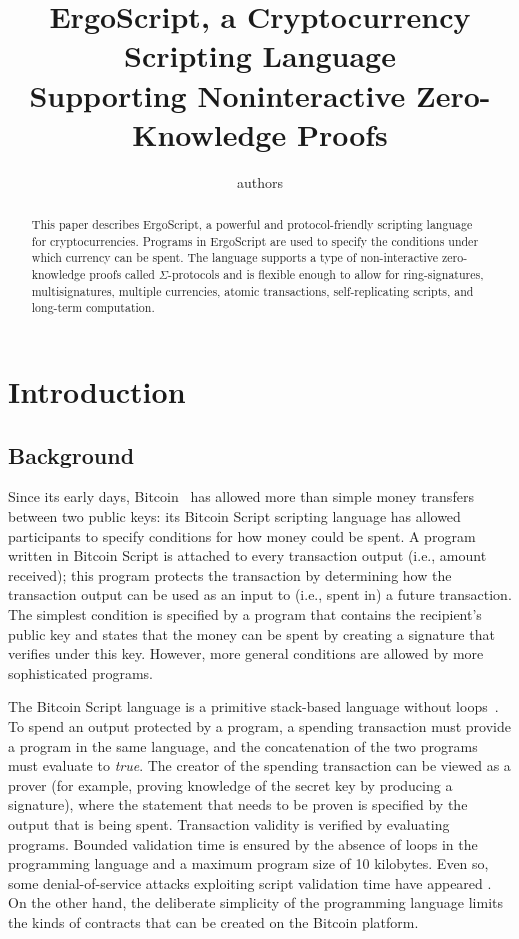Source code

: \documentclass[11pt]{article}
\newcommand{\authnote}[2]{\marginpar{\parbox{\marginparwidth}{\tiny %
  \textsf{#1 {\textcolor{blue}{notes: #2}}}}}%
  \textcolor{blue}{\textbf{\dag}}}
\newcommand{\authnote}[2]{
  \textsf{#1 \textcolor{blue}{: #2}}}
\newcommand{\authnote}[2]{}
\newcommand{\lnote}[1]{{\authnote{\textcolor{orange}{Leo notes}}{#1}}}
\newcommand{\langname}{ErgoScript\xspace}
\begin{document}
\title{\langname, a Cryptocurrency Scripting Language\\Supporting Noninteractive Zero-Knowledge Proofs}

\author{authors}


\maketitle


\begin{abstract}
This paper describes \langname, a powerful and protocol-friendly scripting language for cryptocurrencies. Programs in \langname are used to specify the conditions under which currency can be spent. The language supports a type of non-interactive zero-knowledge proofs called $\Sigma$-protocols and is flexible enough to allow for ring-signatures, multisignatures, multiple currencies, atomic transactions, self-replicating scripts, and long-term computation. \lnote{this list of features could use some improvement}
\end{abstract}



\section{Introduction}
\subsection{Background}

Since its early days, Bitcoin~\cite{Nak08} has allowed more than simple money transfers between two public keys: its Bitcoin Script scripting language has allowed participants to specify conditions for how money could be spent. A program written in Bitcoin Script is attached to every transaction output (i.e., amount received); this program protects the transaction by determining how the transaction output can be used as an input to (i.e., spent in) a future transaction. The simplest condition is specified by a program that contains the recipient's public key and states that the money can be spent by creating a signature that verifies under this key.  However, more general conditions are allowed by more sophisticated programs. 

The Bitcoin Script language is a primitive stack-based language without loops~\cite{bscript}. To spend an output protected by a program, a spending transaction must provide a program in the same language, and the concatenation of the two programs must evaluate to \emph{true}. The creator of the spending transaction can be viewed as a prover (for example, proving knowledge of the secret key by producing a signature), where the statement that needs to be proven is specified by the output that is being spent. Transaction validity is verified by evaluating programs. Bounded validation time is ensured by the absence of loops in the programming language and a maximum program size of 10 kilobytes. Even so, some denial-of-service attacks exploiting script validation time have appeared \cite{bitcoindos, fivehrs, ethattacks}. On the other hand, the deliberate simplicity of the programming language limits the kinds of contracts that can be created on the Bitcoin platform.
\end{document}
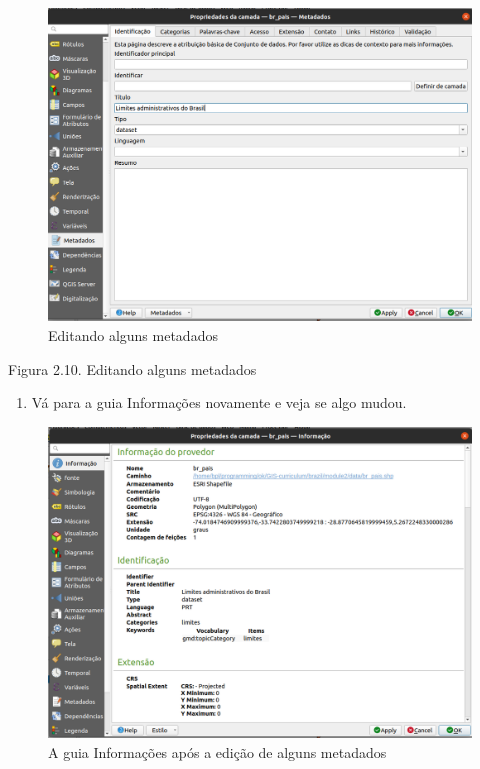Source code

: \documentclass[
  portuguese,
]{krantz}
\providecommand{\tightlist}{%
  \setlength{\itemsep}{0pt}\setlength{\parskip}{0pt}}
\begin{document}
\begin{figure}
\centering
\includegraphics{media/modulo2/metadata-2.png}
\caption{Editando alguns metadados}
\end{figure}

Figura 2.10. Editando alguns metadados

\begin{enumerate}
\def\labelenumi{\arabic{enumi}.}
\setcounter{enumi}{3}
\tightlist
\item
  Vá para a guia Informações novamente e veja se algo mudou.
\end{enumerate}

\begin{figure}
\centering
\includegraphics{media/modulo2/metadata-3.png}
\caption{A guia Informações após a edição de alguns metadados}
\end{figure}
\end{document}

__Exercise__: Reproduce the records above word for word, without the images.

__The answer__:
Source code

: \documentclass[11pt]{article}
\newcommand{\authnote}[2]{\marginpar{\parbox{\marginparwidth}{\tiny %
  \textsf{#1 {\textcolor{blue}{notes: #2}}}}}%
  \textcolor{blue}{\textbf{\dag}}}
\newcommand{\authnote}[2]{
  \textsf{#1 \textcolor{blue}{: #2}}}
\newcommand{\authnote}[2]{}
\newcommand{\lnote}[1]{{\authnote{\textcolor{orange}{Leo notes}}{#1}}}
\newcommand{\langname}{ErgoScript\xspace}
\begin{document}
\title{\langname, a Cryptocurrency Scripting Language\\Supporting Noninteractive Zero-Knowledge Proofs}

\author{authors}


\maketitle


\begin{abstract}
This paper describes \langname, a powerful and protocol-friendly scripting language for cryptocurrencies. Programs in \langname are used to specify the conditions under which currency can be spent. The language supports a type of non-interactive zero-knowledge proofs called $\Sigma$-protocols and is flexible enough to allow for ring-signatures, multisignatures, multiple currencies, atomic transactions, self-replicating scripts, and long-term computation. \lnote{this list of features could use some improvement}
\end{abstract}



\section{Introduction}
\subsection{Background}

Since its early days, Bitcoin~\cite{Nak08} has allowed more than simple money transfers between two public keys: its Bitcoin Script scripting language has allowed participants to specify conditions for how money could be spent. A program written in Bitcoin Script is attached to every transaction output (i.e., amount received); this program protects the transaction by determining how the transaction output can be used as an input to (i.e., spent in) a future transaction. The simplest condition is specified by a program that contains the recipient's public key and states that the money can be spent by creating a signature that verifies under this key.  However, more general conditions are allowed by more sophisticated programs. 

The Bitcoin Script language is a primitive stack-based language without loops~\cite{bscript}. To spend an output protected by a program, a spending transaction must provide a program in the same language, and the concatenation of the two programs must evaluate to \emph{true}. The creator of the spending transaction can be viewed as a prover (for example, proving knowledge of the secret key by producing a signature), where the statement that needs to be proven is specified by the output that is being spent. Transaction validity is verified by evaluating programs. Bounded validation time is ensured by the absence of loops in the programming language and a maximum program size of 10 kilobytes. Even so, some denial-of-service attacks exploiting script validation time have appeared \cite{bitcoindos, fivehrs, ethattacks}. On the other hand, the deliberate simplicity of the programming language limits the kinds of contracts that can be created on the Bitcoin platform.
\end{document}
Source code

: \documentclass[
  portuguese,
]{krantz}
\providecommand{\tightlist}{%
  \setlength{\itemsep}{0pt}\setlength{\parskip}{0pt}}
\begin{document}
\begin{figure}
\centering
\includegraphics{media/modulo2/metadata-2.png}
\caption{Editando alguns metadados}
\end{figure}

Figura 2.10. Editando alguns metadados

\begin{enumerate}
\def\labelenumi{\arabic{enumi}.}
\setcounter{enumi}{3}
\tightlist
\item
  Vá para a guia Informações novamente e veja se algo mudou.
\end{enumerate}

\begin{figure}
\centering
\includegraphics{media/modulo2/metadata-3.png}
\caption{A guia Informações após a edição de alguns metadados}
\end{figure}
\end{document}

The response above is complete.